I Smile Back (Sarah Silverman, Josh Charles, Thomas Sadoski)
You have never seen Sarah Silverman like this before, and the film is all the better for it. Silverman totally possessed the role of the self-abusing, drug addicted, mentally ill housewife in a perpetual state of grief, not for any true death but for what her life could and should be. Though the story goes through the usual roller-coaster of the addiction tale (the healing and hurting of the protagonist), it finds ways to combine moments of dark comedic humor (where Silverman would be expected to and does excel) to visually compelling drama that shock and amaze.
True Story (Jonah Hill, James Franco, Felicity Jones)
Based on the true story and continued “friendship” of the ex-New York Times writer Mike Finkel (Hill) and the convicted murderer who stole his identity (Franco), the film is very much cat-and-mouse 101 but it’s entertaining in its own right and reflective on ethical responsibility in an increasingly irresponsible world. It’s Franco who plays through all the memorable moments, baiting with his charm and adoringly sad eyes and then revealing manipulation through sly winks and even slyer smiles. Felicity Jones, relegated to playing the part of housewife to Hill, is surprisingly given what I think is the most powerful scene in the film, a calling out of bull shit if you will, which is the only time that perfectly crafted veil of Franco’s character is dropped before it slips back into place.
Slow West (Michael Fassbender, Kodi Smit-McPhee, Ben Mendelsohn)
The film is visually beautiful (not talking just Fassbender), awe-inspiringly, and endearing story of living and not just surviving. It may be too soft, slow, and simplistic for fans of the confrontational, gritty, redemption-storied western (eg, True Grit) but there is still a lot to like. In the backdrop of the barren yet beautiful Old West (the South Island of New Zealand in all its glory subbed in for filming), we follow a boy who wants to be a hero and a man who sees himself as anything but a hero; they meet and develop a friendly understanding under often violent and witty circumstances, cementing its own ode to partnerships in the West.

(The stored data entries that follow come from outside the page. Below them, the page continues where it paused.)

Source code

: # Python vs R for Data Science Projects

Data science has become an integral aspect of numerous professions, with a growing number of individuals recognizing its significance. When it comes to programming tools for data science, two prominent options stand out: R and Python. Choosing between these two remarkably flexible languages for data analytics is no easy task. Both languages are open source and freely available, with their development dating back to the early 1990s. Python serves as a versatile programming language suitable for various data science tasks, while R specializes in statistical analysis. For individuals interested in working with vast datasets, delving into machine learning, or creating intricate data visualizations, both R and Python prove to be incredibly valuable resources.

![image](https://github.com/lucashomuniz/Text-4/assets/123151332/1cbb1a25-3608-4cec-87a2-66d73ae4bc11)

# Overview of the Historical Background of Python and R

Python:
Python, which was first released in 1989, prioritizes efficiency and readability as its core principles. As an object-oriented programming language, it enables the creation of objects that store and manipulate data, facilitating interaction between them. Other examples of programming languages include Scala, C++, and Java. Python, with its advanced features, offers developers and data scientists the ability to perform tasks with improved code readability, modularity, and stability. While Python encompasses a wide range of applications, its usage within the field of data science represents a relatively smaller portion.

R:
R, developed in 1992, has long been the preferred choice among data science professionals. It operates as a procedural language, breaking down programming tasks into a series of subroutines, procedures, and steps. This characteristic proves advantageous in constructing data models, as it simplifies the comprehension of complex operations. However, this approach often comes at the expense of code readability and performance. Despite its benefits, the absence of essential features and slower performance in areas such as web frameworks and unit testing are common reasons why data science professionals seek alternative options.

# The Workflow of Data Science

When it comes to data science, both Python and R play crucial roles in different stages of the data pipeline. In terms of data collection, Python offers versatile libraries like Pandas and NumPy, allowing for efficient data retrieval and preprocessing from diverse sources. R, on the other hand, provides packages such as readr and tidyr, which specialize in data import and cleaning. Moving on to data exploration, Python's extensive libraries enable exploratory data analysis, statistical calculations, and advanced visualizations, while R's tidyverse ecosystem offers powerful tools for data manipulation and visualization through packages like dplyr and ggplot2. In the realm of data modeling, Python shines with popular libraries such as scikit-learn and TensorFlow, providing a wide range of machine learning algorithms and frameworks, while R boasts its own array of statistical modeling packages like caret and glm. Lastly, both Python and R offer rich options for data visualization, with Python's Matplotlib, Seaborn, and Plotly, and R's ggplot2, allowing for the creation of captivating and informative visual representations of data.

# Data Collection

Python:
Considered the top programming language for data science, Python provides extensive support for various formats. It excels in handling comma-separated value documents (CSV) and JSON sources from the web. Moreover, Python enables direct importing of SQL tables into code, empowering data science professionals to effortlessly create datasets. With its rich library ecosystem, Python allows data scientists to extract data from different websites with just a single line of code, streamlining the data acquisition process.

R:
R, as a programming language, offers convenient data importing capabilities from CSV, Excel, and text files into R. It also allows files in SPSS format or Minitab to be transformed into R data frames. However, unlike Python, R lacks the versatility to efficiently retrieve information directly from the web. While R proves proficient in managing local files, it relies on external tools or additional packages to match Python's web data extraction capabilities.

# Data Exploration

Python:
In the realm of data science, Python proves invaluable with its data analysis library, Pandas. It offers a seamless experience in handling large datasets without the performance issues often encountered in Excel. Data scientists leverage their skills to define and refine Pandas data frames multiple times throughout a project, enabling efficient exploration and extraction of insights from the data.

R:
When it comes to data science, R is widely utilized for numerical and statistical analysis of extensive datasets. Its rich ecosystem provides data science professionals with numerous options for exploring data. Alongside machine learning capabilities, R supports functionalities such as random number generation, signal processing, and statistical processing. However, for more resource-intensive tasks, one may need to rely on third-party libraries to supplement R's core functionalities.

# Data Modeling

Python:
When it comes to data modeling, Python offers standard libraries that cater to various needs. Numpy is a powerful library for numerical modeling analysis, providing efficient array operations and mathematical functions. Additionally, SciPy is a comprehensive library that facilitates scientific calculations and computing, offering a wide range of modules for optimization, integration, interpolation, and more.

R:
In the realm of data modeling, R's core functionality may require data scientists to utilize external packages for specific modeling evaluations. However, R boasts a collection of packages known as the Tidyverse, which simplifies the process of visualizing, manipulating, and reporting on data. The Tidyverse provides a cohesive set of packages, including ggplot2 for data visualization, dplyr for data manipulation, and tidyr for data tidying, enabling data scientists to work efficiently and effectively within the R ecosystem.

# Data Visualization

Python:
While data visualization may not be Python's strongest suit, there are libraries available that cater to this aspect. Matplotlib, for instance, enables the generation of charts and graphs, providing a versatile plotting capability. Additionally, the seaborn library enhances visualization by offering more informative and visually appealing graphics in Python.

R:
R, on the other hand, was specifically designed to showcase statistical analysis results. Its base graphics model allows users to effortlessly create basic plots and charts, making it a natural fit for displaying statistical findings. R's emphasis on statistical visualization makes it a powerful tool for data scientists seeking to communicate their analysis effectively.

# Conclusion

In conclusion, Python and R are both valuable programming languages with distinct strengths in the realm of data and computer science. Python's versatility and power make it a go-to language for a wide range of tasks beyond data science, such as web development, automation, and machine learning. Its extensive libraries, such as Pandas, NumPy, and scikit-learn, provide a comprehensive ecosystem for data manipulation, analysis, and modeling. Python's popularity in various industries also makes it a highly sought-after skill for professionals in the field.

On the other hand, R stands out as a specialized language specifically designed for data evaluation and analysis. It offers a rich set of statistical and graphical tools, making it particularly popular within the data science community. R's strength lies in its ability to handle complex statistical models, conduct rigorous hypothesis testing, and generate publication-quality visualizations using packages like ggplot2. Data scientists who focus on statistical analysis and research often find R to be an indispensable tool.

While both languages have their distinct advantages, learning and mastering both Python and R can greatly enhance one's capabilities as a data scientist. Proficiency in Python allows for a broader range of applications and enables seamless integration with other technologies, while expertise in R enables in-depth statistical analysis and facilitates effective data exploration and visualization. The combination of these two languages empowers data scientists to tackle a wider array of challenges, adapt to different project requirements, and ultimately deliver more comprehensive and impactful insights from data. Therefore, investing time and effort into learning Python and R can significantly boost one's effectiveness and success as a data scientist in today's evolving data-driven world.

The Stanford Prison Experiment (Ezra Miller, Ty Sheridan, Billy Crudup, Olivia Thirlby, Michael Angarano, Nelsan Ellis)
A showcase of some of the brightest young male talent currently in Hollywood, this film retells the famed 1971 psychology experiment which pitted Stanford college students against each other (prisoners vs guards) in a simulated prison in a basement on campus. The film will make you want to learn more about the actual experiment, which stripped away the very identity and masculinity of the captive and questioned what (personality or authoritative situation) can drive someone to demean and humiliate someone. While the film hits the beats of the real-life intense moments, it losing some of its lingering effect by choosing not dedicate time to what happened to this guys after the experiment ended. Ezra Miller is touted as the star, the ultimate powerless victim, but Michael Angarano as a guard is the one who truly captivates the audience with his John Wayne-esque bravado he used to dominate that simultaneously entertains in its impressionistic manner and horrifies in its lack of humanity.

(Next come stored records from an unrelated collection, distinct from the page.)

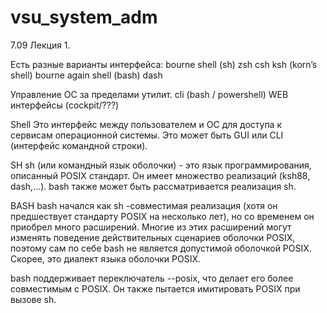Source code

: # vsu_system_adm
7.09 Лекция 1.

Есть разные варианты интерфейса:
bourne shell (sh)
zsh
csh
ksh (korn’s shell)
bourne again shell (bash)
dash

Управление ОС за пределами утилит.
cli (bash / powershell)
WEB интерфейсы (cockpit/???)

Shell 
Это интерфейс между пользователем и ОС для доступа к сервисам операционной системы. Это может быть GUI или CLI (интерфейс командной строки).

SH
sh (или командный язык оболочки) - это язык программирования, описанный POSIX стандарт. Он имеет множество реализаций (ksh88, dash,...). bash также может быть рассматривается реализация sh.

BASH
bash начался как sh -совместимая реализация (хотя он предшествует стандарту POSIX на несколько лет), но со временем он приобрел много расширений. Многие из этих расширений могут изменять поведение действительных сценариев оболочки POSIX, поэтому сам по себе bash не является допустимой оболочкой POSIX. Скорее, это диалект языка оболочки POSIX.

bash поддерживает переключатель --posix, что делает его более совместимым с POSIX. Он также пытается имитировать POSIX при вызове sh.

Knock Knock (Keanu Reeves, Lorenza Izzo)
Eli Roth’s Knock Knock is Hard Candy + Funny Games but with a threesome-having, attempting-to-be-personable, mostly panicky Keanu Reeves, Spanish accents adorning beautiful women, and a so-bad-you-may-think-it’s-funny script. His whole motivation stems from constantly projecting that ‘art does not exist’ and comparing easy-to-come-by sex to free pizza. There has never been a movie more perfect for the unrefined frat boy.
Had you heard about any of these Sundance movies before? Any of them peak your interest?